## Task brief
Your output should be each line from the material below that has the word "user".

## Data listing

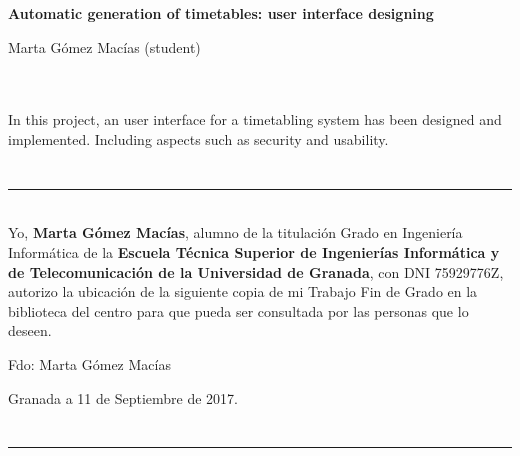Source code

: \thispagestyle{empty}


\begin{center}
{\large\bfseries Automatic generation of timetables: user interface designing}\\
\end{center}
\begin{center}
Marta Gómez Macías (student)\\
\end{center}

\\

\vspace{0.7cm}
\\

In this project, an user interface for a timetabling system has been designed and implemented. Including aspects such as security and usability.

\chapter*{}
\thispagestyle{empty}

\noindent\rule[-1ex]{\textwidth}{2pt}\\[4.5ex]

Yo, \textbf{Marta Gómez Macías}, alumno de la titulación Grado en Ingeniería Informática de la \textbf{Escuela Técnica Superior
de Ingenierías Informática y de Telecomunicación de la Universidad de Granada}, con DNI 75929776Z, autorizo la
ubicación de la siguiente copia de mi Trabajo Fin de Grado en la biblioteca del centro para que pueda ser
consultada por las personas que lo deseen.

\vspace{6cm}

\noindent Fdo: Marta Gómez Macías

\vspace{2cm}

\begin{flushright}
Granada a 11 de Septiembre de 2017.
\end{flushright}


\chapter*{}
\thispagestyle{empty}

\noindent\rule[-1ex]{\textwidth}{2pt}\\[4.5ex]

---

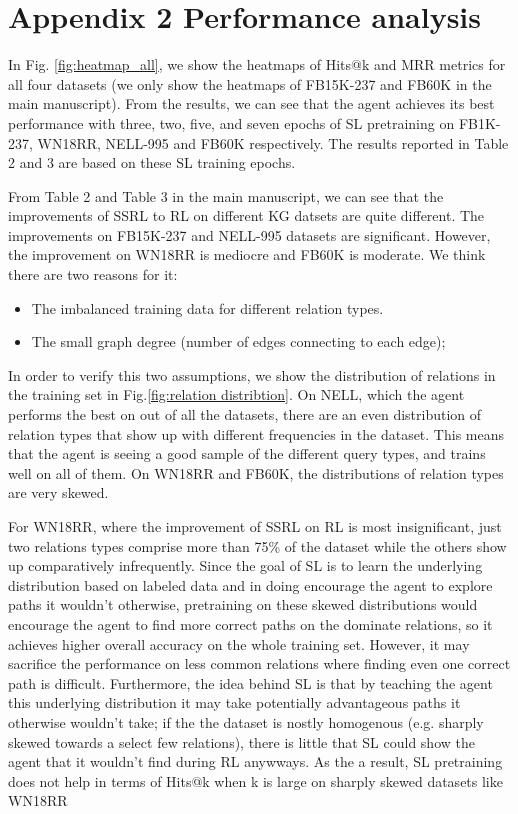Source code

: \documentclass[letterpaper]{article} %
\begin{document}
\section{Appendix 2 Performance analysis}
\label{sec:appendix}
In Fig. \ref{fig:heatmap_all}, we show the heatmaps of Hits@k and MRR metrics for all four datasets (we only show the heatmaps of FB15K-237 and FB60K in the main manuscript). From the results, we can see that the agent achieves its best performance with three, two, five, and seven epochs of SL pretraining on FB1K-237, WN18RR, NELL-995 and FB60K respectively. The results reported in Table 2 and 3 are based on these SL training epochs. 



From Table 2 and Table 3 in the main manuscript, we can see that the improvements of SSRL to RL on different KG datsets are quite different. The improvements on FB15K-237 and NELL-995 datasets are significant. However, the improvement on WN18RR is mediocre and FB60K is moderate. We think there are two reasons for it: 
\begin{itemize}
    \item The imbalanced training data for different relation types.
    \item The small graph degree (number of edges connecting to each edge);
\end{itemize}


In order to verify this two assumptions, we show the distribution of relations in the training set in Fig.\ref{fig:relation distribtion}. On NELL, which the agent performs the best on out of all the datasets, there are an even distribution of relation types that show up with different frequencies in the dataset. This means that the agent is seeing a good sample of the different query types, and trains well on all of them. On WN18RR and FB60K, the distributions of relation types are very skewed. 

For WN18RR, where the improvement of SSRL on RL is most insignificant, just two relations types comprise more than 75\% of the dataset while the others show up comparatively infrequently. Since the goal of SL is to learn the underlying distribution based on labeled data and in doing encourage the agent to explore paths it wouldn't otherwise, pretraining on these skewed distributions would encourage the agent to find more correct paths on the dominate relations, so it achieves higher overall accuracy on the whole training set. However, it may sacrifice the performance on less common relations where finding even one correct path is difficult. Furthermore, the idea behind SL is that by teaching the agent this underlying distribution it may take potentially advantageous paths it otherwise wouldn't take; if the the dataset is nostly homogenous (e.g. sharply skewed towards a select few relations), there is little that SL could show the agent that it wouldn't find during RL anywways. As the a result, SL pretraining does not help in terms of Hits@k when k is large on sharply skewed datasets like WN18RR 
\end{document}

---

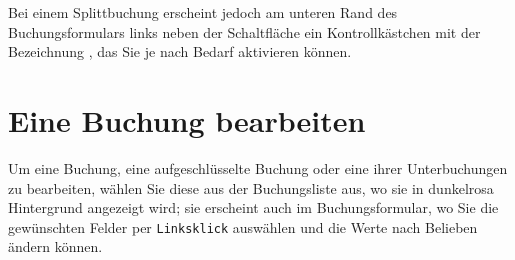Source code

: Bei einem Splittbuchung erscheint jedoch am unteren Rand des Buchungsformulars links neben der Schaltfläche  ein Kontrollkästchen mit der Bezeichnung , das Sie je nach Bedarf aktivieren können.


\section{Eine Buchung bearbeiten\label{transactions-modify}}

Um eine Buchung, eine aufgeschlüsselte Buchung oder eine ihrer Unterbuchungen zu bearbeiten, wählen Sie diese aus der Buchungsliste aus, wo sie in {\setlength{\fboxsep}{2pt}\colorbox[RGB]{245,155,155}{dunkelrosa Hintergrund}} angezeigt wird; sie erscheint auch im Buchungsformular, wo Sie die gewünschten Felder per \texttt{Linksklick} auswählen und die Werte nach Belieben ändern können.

## Answer space
{\large\bfseries Automatic generation of timetables: user interface designing}\\
In this project, an user interface for a timetabling system has been designed and implemented. Including aspects such as security and usability.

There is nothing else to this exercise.